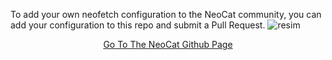 To add your own neofetch configuration to the NeoCat community, you can add your configuration to this repo and submit a Pull Request.
![resim](https://github.com/user-attachments/assets/66e2ddc5-f703-4f5d-ad61-6750cd9b279f)
<p align="center"><a href="https://github.com/m3tozz/NeoCat.git">Go To The NeoCat Github Page</a>
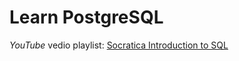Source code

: # Learn PostgreSQL

_YouTube_ vedio playlist: [Socratica Introduction to SQL](https://www.youtube.com/playlist?list=PLi01XoE8jYojRqM4qGBF1U90Ee1Ecb5tt)
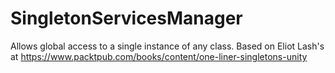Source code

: # SingletonServicesManager
Allows global access to a single instance of any class. Based on Eliot Lash's at https://www.packtpub.com/books/content/one-liner-singletons-unity
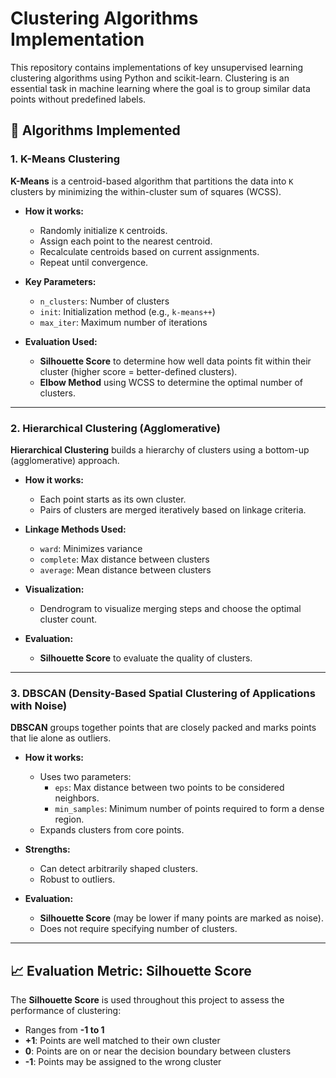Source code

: # Clustering Algorithms Implementation

This repository contains implementations of key unsupervised learning clustering algorithms using Python and scikit-learn. Clustering is an essential task in machine learning where the goal is to group similar data points without predefined labels.

## 📁 Algorithms Implemented

### 1. K-Means Clustering

**K-Means** is a centroid-based algorithm that partitions the data into `K` clusters by minimizing the within-cluster sum of squares (WCSS).

- **How it works:**
  - Randomly initialize `K` centroids.
  - Assign each point to the nearest centroid.
  - Recalculate centroids based on current assignments.
  - Repeat until convergence.

- **Key Parameters:**
  - `n_clusters`: Number of clusters
  - `init`: Initialization method (e.g., `k-means++`)
  - `max_iter`: Maximum number of iterations

- **Evaluation Used:**
  - **Silhouette Score** to determine how well data points fit within their cluster (higher score = better-defined clusters).
  - **Elbow Method** using WCSS to determine the optimal number of clusters.

---

### 2. Hierarchical Clustering (Agglomerative)

**Hierarchical Clustering** builds a hierarchy of clusters using a bottom-up (agglomerative) approach.

- **How it works:**
  - Each point starts as its own cluster.
  - Pairs of clusters are merged iteratively based on linkage criteria.

- **Linkage Methods Used:**
  - `ward`: Minimizes variance
  - `complete`: Max distance between clusters
  - `average`: Mean distance between clusters

- **Visualization:**
  - Dendrogram to visualize merging steps and choose the optimal cluster count.

- **Evaluation:**
  - **Silhouette Score** to evaluate the quality of clusters.

---

### 3. DBSCAN (Density-Based Spatial Clustering of Applications with Noise)

**DBSCAN** groups together points that are closely packed and marks points that lie alone as outliers.

- **How it works:**
  - Uses two parameters:
    - `eps`: Max distance between two points to be considered neighbors.
    - `min_samples`: Minimum number of points required to form a dense region.
  - Expands clusters from core points.

- **Strengths:**
  - Can detect arbitrarily shaped clusters.
  - Robust to outliers.

- **Evaluation:**
  - **Silhouette Score** (may be lower if many points are marked as noise).
  - Does not require specifying number of clusters.

---


## 📈 Evaluation Metric: Silhouette Score

The **Silhouette Score** is used throughout this project to assess the performance of clustering:

- Ranges from **-1 to 1**
- **+1**: Points are well matched to their own cluster
- **0**: Points are on or near the decision boundary between clusters
- **-1**: Points may be assigned to the wrong cluster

☆ ☆ ☆ ☆ ☆

__Exercise description__:
Transcribe the listing in full. Leave the pictures out.

__Expected answer__:
 To add your own neofetch configuration to the NeoCat community, you can add your configuration to this repo and submit a Pull Request.
![resim](https://github.com/user-attachments/assets/66e2ddc5-f703-4f5d-ad61-6750cd9b279f)
<p align="center"><a href="https://github.com/m3tozz/NeoCat.git">Go To The NeoCat Github Page</a>
Source code

: # Learn PostgreSQL

_YouTube_ vedio playlist: [Socratica Introduction to SQL](https://www.youtube.com/playlist?list=PLi01XoE8jYojRqM4qGBF1U90Ee1Ecb5tt)
Source code

: # SingletonServicesManager
Allows global access to a single instance of any class. Based on Eliot Lash's at https://www.packtpub.com/books/content/one-liner-singletons-unity
Source code

: # Clustering Algorithms Implementation

This repository contains implementations of key unsupervised learning clustering algorithms using Python and scikit-learn. Clustering is an essential task in machine learning where the goal is to group similar data points without predefined labels.

## 📁 Algorithms Implemented

### 1. K-Means Clustering

**K-Means** is a centroid-based algorithm that partitions the data into `K` clusters by minimizing the within-cluster sum of squares (WCSS).

- **How it works:**
  - Randomly initialize `K` centroids.
  - Assign each point to the nearest centroid.
  - Recalculate centroids based on current assignments.
  - Repeat until convergence.

- **Key Parameters:**
  - `n_clusters`: Number of clusters
  - `init`: Initialization method (e.g., `k-means++`)
  - `max_iter`: Maximum number of iterations

- **Evaluation Used:**
  - **Silhouette Score** to determine how well data points fit within their cluster (higher score = better-defined clusters).
  - **Elbow Method** using WCSS to determine the optimal number of clusters.

---

### 2. Hierarchical Clustering (Agglomerative)

**Hierarchical Clustering** builds a hierarchy of clusters using a bottom-up (agglomerative) approach.

- **How it works:**
  - Each point starts as its own cluster.
  - Pairs of clusters are merged iteratively based on linkage criteria.

- **Linkage Methods Used:**
  - `ward`: Minimizes variance
  - `complete`: Max distance between clusters
  - `average`: Mean distance between clusters

- **Visualization:**
  - Dendrogram to visualize merging steps and choose the optimal cluster count.

- **Evaluation:**
  - **Silhouette Score** to evaluate the quality of clusters.

---

### 3. DBSCAN (Density-Based Spatial Clustering of Applications with Noise)

**DBSCAN** groups together points that are closely packed and marks points that lie alone as outliers.

- **How it works:**
  - Uses two parameters:
    - `eps`: Max distance between two points to be considered neighbors.
    - `min_samples`: Minimum number of points required to form a dense region.
  - Expands clusters from core points.

- **Strengths:**
  - Can detect arbitrarily shaped clusters.
  - Robust to outliers.

- **Evaluation:**
  - **Silhouette Score** (may be lower if many points are marked as noise).
  - Does not require specifying number of clusters.

---


## 📈 Evaluation Metric: Silhouette Score

The **Silhouette Score** is used throughout this project to assess the performance of clustering:

- Ranges from **-1 to 1**
- **+1**: Points are well matched to their own cluster
- **0**: Points are on or near the decision boundary between clusters
- **-1**: Points may be assigned to the wrong cluster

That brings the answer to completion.